# The smallest non-obvious composite

It’s been a while, I know.

My partner sent me a link to this tweet yesterday:

Testing divisibility by 17 is hard!  There’s a test: 10A + B is divisible by 17 if and only if A – 5B is.  (Proof: 10A + B is divisible by 17 if and only if 12(10A + B) is, since 12 and 17 are relatively prime; then observe 12(10A + B) – 17(7A + B) = A – 5B.). But nobody has internalized this test.

But 51 is also divisible by 3, and that’s easy to see if you know the usual test: a number is divisible by 3 if and only if the sum of its digits is.  5 + 1 = 6.

So assume you know this test. Also assume you know how to test for numbers that are divisible by 2 or 5 (you can look at the last digit), 11 (for two-digit numbers you can just check if the two digits are the same), and you know the squares.  Then the smallest number that looks prime but isn’t is the product of the first two distinct primes I haven’t mentioned, 7 × 13 = 91.

Back in 2016 Christian Lawson-Perfect collected data on this from a game he made that asked people which numbers were prime; 51 is the number people got wrong most often.  But 91 is the composite most often identified as prime that’s not a multiple of three.

57 also looks prime.

## 2 thoughts on “The smallest non-obvious composite”

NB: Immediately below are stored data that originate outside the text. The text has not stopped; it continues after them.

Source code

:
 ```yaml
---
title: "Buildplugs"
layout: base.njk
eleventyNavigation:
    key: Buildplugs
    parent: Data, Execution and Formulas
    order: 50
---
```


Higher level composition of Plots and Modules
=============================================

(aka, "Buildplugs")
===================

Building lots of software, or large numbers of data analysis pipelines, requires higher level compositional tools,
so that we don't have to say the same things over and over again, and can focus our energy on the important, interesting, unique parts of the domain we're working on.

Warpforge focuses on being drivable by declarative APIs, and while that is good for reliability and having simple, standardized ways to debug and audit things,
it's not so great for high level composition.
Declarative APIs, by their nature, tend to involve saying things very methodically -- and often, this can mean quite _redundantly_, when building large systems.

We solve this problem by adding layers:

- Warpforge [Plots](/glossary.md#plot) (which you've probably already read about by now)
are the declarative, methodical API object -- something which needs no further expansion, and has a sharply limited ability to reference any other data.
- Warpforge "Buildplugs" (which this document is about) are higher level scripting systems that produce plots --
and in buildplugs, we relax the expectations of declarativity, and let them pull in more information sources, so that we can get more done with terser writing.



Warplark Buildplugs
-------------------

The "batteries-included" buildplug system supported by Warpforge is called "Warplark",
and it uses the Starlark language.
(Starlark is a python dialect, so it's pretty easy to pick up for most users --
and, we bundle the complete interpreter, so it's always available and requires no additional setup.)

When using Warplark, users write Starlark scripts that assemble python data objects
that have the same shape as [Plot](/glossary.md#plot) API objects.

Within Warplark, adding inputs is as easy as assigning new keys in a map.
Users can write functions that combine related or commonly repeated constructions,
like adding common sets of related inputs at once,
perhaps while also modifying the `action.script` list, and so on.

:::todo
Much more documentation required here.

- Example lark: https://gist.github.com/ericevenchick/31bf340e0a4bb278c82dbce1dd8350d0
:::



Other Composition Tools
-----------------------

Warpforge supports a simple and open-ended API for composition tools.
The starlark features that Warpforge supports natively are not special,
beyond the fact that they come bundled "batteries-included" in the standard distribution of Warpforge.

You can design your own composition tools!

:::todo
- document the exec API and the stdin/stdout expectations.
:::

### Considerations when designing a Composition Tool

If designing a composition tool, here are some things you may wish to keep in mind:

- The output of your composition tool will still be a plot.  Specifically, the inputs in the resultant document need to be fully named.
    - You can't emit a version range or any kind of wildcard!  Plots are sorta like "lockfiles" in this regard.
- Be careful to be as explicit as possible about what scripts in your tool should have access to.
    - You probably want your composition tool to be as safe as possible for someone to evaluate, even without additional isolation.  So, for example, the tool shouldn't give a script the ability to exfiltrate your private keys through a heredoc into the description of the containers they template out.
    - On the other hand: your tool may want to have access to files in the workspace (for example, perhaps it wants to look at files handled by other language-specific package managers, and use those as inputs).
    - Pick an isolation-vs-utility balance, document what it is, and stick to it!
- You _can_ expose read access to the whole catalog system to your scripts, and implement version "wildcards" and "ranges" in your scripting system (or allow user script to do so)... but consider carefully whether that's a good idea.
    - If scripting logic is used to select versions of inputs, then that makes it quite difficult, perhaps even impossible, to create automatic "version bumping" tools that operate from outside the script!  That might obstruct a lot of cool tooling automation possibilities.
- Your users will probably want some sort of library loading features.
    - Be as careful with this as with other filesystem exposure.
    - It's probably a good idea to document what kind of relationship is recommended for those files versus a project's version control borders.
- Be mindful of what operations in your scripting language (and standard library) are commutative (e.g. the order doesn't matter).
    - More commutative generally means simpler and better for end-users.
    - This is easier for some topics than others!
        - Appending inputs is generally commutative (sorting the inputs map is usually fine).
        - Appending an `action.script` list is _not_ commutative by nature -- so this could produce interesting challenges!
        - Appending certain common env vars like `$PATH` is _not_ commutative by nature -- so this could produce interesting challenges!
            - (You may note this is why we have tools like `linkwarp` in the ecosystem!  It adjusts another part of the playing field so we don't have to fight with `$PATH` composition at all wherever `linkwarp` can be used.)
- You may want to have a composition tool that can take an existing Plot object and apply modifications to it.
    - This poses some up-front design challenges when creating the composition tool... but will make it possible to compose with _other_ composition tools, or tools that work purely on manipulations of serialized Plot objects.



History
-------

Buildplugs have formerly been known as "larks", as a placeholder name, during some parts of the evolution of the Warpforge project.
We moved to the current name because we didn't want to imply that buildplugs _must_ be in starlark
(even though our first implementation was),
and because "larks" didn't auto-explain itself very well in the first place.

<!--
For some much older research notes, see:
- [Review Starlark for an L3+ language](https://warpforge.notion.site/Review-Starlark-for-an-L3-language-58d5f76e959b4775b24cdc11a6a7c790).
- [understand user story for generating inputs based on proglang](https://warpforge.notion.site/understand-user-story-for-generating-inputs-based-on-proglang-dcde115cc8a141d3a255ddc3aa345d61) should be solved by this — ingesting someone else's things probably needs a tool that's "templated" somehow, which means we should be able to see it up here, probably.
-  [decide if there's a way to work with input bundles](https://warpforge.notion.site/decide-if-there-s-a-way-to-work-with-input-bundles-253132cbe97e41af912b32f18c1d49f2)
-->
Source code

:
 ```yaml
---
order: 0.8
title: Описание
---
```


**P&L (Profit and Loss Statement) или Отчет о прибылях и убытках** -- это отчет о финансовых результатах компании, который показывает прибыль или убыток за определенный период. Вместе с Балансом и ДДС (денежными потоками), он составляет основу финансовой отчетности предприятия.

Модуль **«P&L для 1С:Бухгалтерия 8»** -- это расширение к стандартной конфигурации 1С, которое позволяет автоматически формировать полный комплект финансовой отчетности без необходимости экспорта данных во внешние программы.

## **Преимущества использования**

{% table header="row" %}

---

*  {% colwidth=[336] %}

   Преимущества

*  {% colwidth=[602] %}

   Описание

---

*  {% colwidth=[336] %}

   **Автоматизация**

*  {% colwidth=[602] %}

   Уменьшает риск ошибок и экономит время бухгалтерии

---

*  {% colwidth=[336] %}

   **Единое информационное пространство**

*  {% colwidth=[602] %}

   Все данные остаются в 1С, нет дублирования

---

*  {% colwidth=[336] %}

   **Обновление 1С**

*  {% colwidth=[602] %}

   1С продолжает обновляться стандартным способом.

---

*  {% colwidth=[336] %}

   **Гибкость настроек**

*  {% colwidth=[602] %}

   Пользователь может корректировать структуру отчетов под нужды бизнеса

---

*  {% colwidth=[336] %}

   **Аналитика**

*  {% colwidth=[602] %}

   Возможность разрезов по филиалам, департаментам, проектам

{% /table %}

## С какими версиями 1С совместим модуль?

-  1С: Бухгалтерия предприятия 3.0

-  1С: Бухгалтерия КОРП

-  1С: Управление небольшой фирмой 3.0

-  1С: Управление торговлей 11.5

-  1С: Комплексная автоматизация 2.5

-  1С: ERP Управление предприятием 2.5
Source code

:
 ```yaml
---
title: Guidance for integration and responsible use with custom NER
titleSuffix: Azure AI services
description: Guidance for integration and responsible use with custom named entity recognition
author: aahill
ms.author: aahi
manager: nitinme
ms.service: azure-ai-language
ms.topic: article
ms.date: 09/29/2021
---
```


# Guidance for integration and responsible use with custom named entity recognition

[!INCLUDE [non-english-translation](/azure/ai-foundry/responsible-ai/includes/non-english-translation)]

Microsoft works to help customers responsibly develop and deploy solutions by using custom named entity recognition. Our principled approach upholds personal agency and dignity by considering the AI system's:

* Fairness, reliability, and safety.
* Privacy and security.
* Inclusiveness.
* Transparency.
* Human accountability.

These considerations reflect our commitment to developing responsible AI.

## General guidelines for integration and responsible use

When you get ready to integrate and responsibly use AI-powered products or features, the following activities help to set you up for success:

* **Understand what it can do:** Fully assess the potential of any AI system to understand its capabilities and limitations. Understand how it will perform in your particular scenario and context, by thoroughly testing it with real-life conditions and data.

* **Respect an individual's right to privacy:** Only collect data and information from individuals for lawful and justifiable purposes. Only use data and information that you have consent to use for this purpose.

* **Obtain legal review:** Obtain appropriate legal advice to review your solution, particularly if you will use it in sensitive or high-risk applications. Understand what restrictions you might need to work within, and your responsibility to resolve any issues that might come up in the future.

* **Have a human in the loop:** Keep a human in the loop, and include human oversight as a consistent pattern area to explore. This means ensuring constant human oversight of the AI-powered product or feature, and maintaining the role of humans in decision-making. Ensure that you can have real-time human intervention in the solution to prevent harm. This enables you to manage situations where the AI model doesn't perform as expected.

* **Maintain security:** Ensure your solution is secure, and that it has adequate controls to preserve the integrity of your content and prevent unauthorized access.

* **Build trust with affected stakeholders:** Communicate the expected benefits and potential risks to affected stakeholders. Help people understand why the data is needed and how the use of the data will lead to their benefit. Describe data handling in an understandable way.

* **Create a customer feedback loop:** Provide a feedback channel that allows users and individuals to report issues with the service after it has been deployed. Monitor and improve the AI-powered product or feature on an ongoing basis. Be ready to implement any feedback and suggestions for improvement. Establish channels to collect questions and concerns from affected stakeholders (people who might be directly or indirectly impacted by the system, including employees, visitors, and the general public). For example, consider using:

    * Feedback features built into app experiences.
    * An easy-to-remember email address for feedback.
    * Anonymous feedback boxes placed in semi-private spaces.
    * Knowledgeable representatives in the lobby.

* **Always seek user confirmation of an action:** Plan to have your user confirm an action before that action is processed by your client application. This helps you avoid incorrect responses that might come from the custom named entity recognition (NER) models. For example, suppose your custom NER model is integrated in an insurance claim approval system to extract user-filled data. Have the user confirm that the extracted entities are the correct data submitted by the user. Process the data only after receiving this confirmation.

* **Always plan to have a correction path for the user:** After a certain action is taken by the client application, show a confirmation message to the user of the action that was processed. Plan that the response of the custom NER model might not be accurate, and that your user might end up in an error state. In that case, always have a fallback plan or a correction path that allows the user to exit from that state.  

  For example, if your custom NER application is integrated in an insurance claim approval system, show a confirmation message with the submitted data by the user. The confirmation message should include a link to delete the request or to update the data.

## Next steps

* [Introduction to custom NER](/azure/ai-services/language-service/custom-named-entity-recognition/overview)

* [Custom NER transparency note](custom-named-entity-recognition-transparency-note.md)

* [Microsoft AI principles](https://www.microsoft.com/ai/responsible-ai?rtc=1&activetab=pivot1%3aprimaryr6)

1. Joseph Hertzlinger says:

If science journalists covered the primality of 57, the headline would read: Field’s Medalist Claims 57 is Prime and You Won’t Believe What Happened Next!

2. Olivier says:

I really enjoyed your article. I made a similar observation after making my “Is it a prime?” game. It s incredible that 101, 103, 107, 109 are all primes and this happens for 191, 193, 197, 199 but then doesn’t happen for a long while. Also 1001 is a composite of 3 distinct primes 7, 11 and 13 which I also found fascinating. 1231 and 1231231 are both primes but 1231231231 isn’t. 11 and 101 are prime but the next prime of the form 10^n + 1 doesn’t happen for a while (n=17?)